布尔甘教授和我,以及数学界许多同仁,都对您在这一方向上可能取得的突破充满热切期待。
我们都迫不及待想看到您是否能在这条新路上取得进展,甚至如您当时所述,“打造出”那个终极武器,继续推动n-s方程的研究。

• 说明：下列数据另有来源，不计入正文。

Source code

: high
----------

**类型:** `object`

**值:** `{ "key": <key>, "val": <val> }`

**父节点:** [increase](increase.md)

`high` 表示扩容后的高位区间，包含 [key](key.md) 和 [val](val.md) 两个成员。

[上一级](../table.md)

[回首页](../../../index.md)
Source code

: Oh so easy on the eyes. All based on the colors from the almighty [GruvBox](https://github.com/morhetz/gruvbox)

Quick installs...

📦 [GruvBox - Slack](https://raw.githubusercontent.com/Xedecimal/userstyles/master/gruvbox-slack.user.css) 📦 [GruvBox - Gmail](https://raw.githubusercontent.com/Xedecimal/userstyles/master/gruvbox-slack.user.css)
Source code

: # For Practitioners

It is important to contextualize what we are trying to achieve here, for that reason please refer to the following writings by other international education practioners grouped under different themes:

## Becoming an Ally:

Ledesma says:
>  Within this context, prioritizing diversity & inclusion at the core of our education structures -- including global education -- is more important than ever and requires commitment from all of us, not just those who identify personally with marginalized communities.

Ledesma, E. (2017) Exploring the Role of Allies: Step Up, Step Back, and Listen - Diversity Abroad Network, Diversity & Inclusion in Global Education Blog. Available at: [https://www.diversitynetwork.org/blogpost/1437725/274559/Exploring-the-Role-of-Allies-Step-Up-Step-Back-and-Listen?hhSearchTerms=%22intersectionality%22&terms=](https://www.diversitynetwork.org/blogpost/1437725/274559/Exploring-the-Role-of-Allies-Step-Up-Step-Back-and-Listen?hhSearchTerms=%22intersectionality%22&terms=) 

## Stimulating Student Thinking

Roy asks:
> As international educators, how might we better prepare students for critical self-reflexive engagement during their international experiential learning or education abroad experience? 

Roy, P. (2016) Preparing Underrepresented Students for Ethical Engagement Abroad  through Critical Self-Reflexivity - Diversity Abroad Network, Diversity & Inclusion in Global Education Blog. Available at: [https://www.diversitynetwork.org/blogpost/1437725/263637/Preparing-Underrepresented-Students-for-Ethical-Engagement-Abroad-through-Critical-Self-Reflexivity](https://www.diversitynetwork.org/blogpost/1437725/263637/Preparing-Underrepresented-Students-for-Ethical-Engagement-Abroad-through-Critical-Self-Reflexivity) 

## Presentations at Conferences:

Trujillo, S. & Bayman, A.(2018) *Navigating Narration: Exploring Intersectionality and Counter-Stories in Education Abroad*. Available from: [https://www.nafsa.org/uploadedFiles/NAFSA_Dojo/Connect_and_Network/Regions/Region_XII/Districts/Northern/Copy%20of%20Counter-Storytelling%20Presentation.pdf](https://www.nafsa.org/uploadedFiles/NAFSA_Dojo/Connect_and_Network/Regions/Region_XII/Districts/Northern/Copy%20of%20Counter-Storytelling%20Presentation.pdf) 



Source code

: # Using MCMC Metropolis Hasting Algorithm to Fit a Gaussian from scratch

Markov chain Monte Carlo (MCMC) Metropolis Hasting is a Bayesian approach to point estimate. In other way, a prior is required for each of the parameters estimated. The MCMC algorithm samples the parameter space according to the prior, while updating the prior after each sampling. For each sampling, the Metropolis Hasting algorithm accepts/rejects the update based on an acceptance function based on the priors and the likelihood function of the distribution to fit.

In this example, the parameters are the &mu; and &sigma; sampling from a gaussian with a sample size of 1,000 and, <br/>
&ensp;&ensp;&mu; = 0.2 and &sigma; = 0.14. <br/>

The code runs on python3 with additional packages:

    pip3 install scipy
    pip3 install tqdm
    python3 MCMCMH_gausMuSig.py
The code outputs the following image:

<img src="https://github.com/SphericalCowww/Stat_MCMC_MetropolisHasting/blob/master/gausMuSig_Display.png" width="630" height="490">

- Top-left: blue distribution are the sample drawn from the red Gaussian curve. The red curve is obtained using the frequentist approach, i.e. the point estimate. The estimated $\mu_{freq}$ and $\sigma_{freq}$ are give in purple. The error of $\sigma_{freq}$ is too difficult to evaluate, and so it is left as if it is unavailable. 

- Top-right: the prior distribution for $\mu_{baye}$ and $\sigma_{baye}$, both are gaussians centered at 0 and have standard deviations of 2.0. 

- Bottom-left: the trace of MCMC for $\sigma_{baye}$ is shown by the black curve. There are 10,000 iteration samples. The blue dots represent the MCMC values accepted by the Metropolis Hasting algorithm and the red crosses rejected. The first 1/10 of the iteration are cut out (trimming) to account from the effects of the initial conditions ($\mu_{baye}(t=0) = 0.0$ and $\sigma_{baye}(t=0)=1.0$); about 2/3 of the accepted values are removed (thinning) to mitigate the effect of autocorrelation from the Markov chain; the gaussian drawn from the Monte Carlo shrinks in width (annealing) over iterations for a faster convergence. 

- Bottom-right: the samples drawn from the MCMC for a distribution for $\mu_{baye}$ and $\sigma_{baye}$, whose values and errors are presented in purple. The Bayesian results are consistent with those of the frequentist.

因此,看到您的新作转向了拓扑学领域,当然它同样精彩非凡。
只是我们难免会有些好奇:这是否意味著您在n-s方程新路径上的探索暂时告一段落?
或者您在解决那个核心问题时,如论文所示,其难点需要深入到拓扑学层面,比如某种特殊的流形结构或奇点分析。
因而这篇拓扑论文其实是解决n-s方程终极问题的关键“钥匙”之一?又或者这只是您多元学术兴趣的又一次精彩延伸?
我们非常理解学者兴趣的广泛性和研究路径的不可预测性。
只是,n-s方程的方向对我们这些老傢伙来说,实在是牵动心弦。
无论如何,我们热切期待您未来的所有新成果,无论是在拓扑领域还是在n-s方程战场上。
此致敬礼!
乔赛亚·斯梅尔《annalsofmathematics》编辑。
当洛珞看到这封邮件时已经是第二天的中午了。
此刻坐在怀柔片场临时搭建的导演监视器后,剧组正在准备一场高强度的爆炸场景拍摄。
按说投稿昨天他递出去,他半个月內都没有频繁查看邮件是否有回稿的打算。
毕竟即便是《数学年刊》对他的审稿一向很快,但也不至於连思考的时间也不需要了。
好在他还有助理。
对於邮箱里这种明显重要的稿件,並未跟组的二助小时,会直接反馈给洛珞。
於是,在片场的休息间隙,洛珞便看到了这封风格独特的“审稿编辑来信”。